Adding (remote) workers to ongoing Dagger job

Use case is that on LSF (and probably many other cluster systems) jobs to fire up workers are queued and started individually at the whim of the cluster scheduler. This basically means that the time between the first worker is started and the last can be long, especially when one requests many workers.

From looking at the source code of dagger, it seems like the Context holds all the processes which the scheduler can make use of. Assuming the scheduler runs locally on the ‘master’ (does it?) it seems like it should be possible to just push workers to the context when they become available, something like this:

  1. Create a dagger Context
  2. launch addprocs_lsf in an @asynch block
  3. Poll procs() and collect any new workers, then
    a. call @everywhere newworkers expresssion
    b. push! newworkers to the context from 1
    c. The first time new workers show up, start the job with the context from 1 (e.g. collect(ctx, thunks)) in another @async block
  4. ???
  5. Profit

My attempts to do this so far have unfortunately failed with the following exception (wrapped in a number of RemoteException(xx, CapturedException(RemoteException(yy,etc…)):

julia> exception.ex.captured.ex.captured.ex.captured.ex
KeyError(Dagger [d58978e5-989f-55fb-8d15-ea34adc7bf54])

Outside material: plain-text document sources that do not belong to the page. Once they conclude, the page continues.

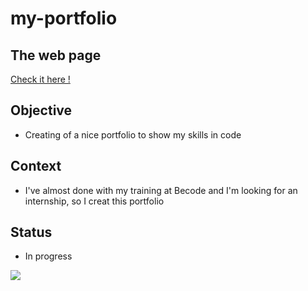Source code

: # my-portfolio

## The web page

[Check it here !](https://laurent-jazzon.github.io/my-portfolio/)

## Objective

- Creating of a nice portfolio to show my skills in code

## Context 

- I've almost done with my training at Becode and I'm looking for an internship, so I creat this portfolio

## Status

- In progress

![](https://media.giphy.com/media/9JrkkDoJuU0FbdbUZU/giphy.gif)
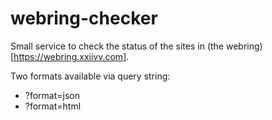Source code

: # webring-checker

Small service to check the status of the sites in (the webring)[https://webring.xxiivv.com].

Two formats available via query string:
  - ?format=json
  - ?format=html
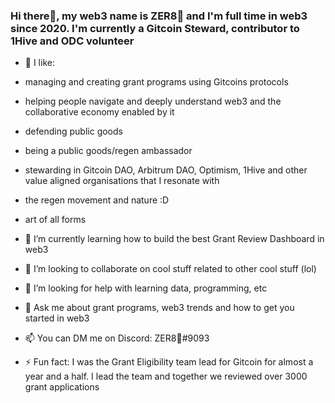 ### Hi there👋, my web3 name is ZER8🧠 and I'm full time in web3 since 2020. I'm currently a Gitcoin Steward, contributor to 1Hive and ODC volunteer

- 🔭 I like:

- managing and creating grant programs using Gitcoins protocols
- helping people navigate and deeply understand web3 and the collaborative economy enabled by it
- defending public goods 
- being a public goods/regen ambassador 
- stewarding in Gitcoin DAO, Arbitrum DAO, Optimism, 1Hive and other value aligned organisations that I resonate with
- the regen movement and nature :D
- art of all forms

- 🌱 I’m currently learning how to build the best Grant Review Dashboard in web3
- 👯 I’m looking to collaborate on cool stuff related to other cool stuff (lol)
- 🤔 I’m looking for help with learning data, programming, etc
- 💬 Ask me about grant programs, web3 trends and how to get you started in web3
- 📫 You can DM me on Discord: ZER8🧠#9093
- ⚡ Fun fact: I was the Grant Eligibility team lead for Gitcoin for almost a year and a half. I lead the team and together we reviewed over 3000 grant applications

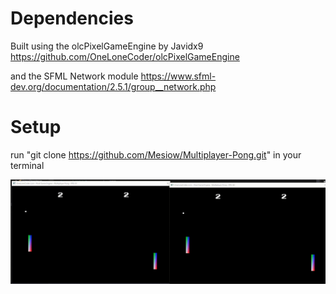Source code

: # Dependencies
Built using the olcPixelGameEngine by Javidx9 https://github.com/OneLoneCoder/olcPixelGameEngine  

and the SFML Network module https://www.sfml-dev.org/documentation/2.5.1/group__network.php

# Setup
run "git clone https://github.com/Mesiow/Multiplayer-Pong.git" in your terminal

![](mpong.gif)

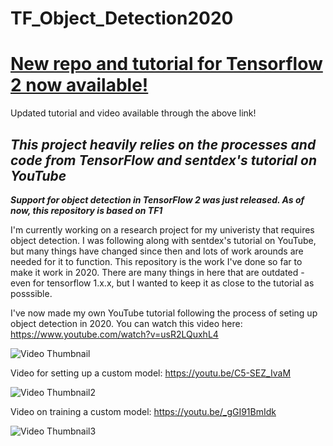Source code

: # TF_Object_Detection2020

# [New repo and tutorial for Tensorflow 2 now available!](https://github.com/Bengemon825/Tensorflow-Object-Detection-with-Tensorflow-2.0)
Updated tutorial and video available through the above link!

***This project heavily relies on the processes and code from TensorFlow and sentdex's tutorial on YouTube***
-------------------------------------------------------------------------------------------------------------
***Support for object detection in TensorFlow 2 was just released. As of now, this repository is based on TF1***

I'm currently working on a research project for my univeristy that requires object detection. I was following along with sentdex's tutorial on YouTube, but many things have changed since then and lots of work arounds are needed for it to function. This repository is the work I've done so far to make it work in 2020. There are many things in here that are outdated - even for tensorflow 1.x.x, but I wanted to keep it as close to the tutorial as posssible.

I've now made my own YouTube tutorial following the process of seting up object detection in 2020. You can watch this video here: https://www.youtube.com/watch?v=usR2LQuxhL4

![Video Thumbnail](https://github.com/Bengemon825/TF_Object_Detection2020/blob/master/other/tensorflow%20object%20detection%20tutorial.jpg)

Video for setting up a custom model: https://youtu.be/C5-SEZ_IvaM

![Video Thumbnail2](https://github.com/Bengemon825/TF_Object_Detection2020/blob/master/other/object%20detection%20-%20custom%20model.jpg)

Video on training a custom model: https://youtu.be/_gGI91BmIdk

![Video Thumbnail3](https://github.com/Bengemon825/TF_Object_Detection2020/blob/master/other/object%20detection%20-%20training.jpg)
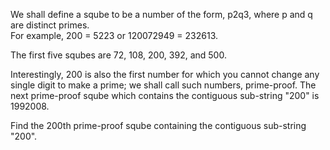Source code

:   <p>We shall define a sqube to be a number of the form, p2q3, where p and q are distinct primes.<br />  For example, 200 = 5223 or 120072949 = 232613.</p>    <p>The first five squbes are 72, 108, 200, 392, and 500.</p>    <p>Interestingly, 200 is also the first number for which you cannot change any single digit to make a prime; we shall call such numbers, prime-proof. The next prime-proof sqube which contains the contiguous sub-string &quot;200&quot; is 1992008.</p>    <p>Find the 200th prime-proof sqube containing the contiguous sub-string &quot;200&quot;.</p>  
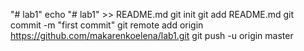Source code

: "# lab1" 
echo "# lab1" >> README.md
git init
git add README.md
git commit -m "first commit"
git remote add origin https://github.com/makarenkoelena/lab1.git
git push -u origin master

julia> exception.ex.captured.ex.captured.ex.captured.processed_bt
16-element Array{Any,1}:
 (getindex at dict.jl:467 [inlined], 1)
 (root_module at loading.jl:968 [inlined], 1)
 (deserialize_module at Serialization.jl:953, 1)
 (handle_deserialize at Serialization.jl:855, 1)
 (deserialize at Serialization.jl:773, 1)
 (deserialize_datatype at Serialization.jl:1251, 1)
 (handle_deserialize at Serialization.jl:826, 1)
 (deserialize at Serialization.jl:773, 1)
 (handle_deserialize at Serialization.jl:833, 1)
 (deserialize at Serialization.jl:773 [inlined], 1)
 (deserialize_msg at messages.jl:99, 1)
 (#invokelatest#1 at essentials.jl:710 [inlined], 1)
 (invokelatest at essentials.jl:709 [inlined], 1)
 (message_handler_loop at process_messages.jl:185, 1)
 (process_tcp_streams at process_messages.jl:142, 1)
 (#99 at task.jl:356, 1)

The @everywhere expression contains using Dagger, but I have verified that the expression is completed successfully on each worker. I have also verified that the same code runs to completion when 1) waiting for all workers to be available or 2) not attempting to push new workers to the context (which obviouly only makes the first set of started workers, uhm, work).

Code for experiments
julia> using Dagger, Distributed

function lsfasync(f, n, expr)
    proctask = @async addprocs_lsf(n)
    restask = nothing

        launched = filter(!=(myid()), procs())
        oldlaunched = [myid()]
        ctx = Context(vcat(launched, myid()))
        @show launched
        while true
            if isempty(launched)
                @show istaskdone(proctask)
                (istaskdone(proctask) && !isnothing(restask)) && break
            launched = filter(p -> p ∉ oldlaunched, procs())
            @show launched
            if !isempty(launched)
                @everywhere launched $expr  
                append!(ctx.procs, map(OSProc, launched))
                if isnothing(restask)
                    #ctx = Context() #swap this line for the append! line above to make the code not crash
                    @info "Start job"
                    restask = @async f(ctx)
                launched = []
                append!(oldlaunched, launched)
        return fetch(restask)
    catch e
        return e.task.exception
        @async rmprocs(fetch(proctask))

julia> ts = delayed(vcat)([delayed(() -> (sleep(0.5); myid()))() for i in 1:10]...);

julia> ids_or_ex = LsfTest.lsfasync(10, quote 
                                    @info "setup $(myid())"
                                    using Dagger, Distributed
                                    @info "setup done" 
                                    end) do ctx
       collect(ctx, ts)

Hmmm… in my experience all the compute servers allocated to a job will be allocated at the start of a job, and this number remains fixed.
I am more experienced with the LSF and Slurm schedulers.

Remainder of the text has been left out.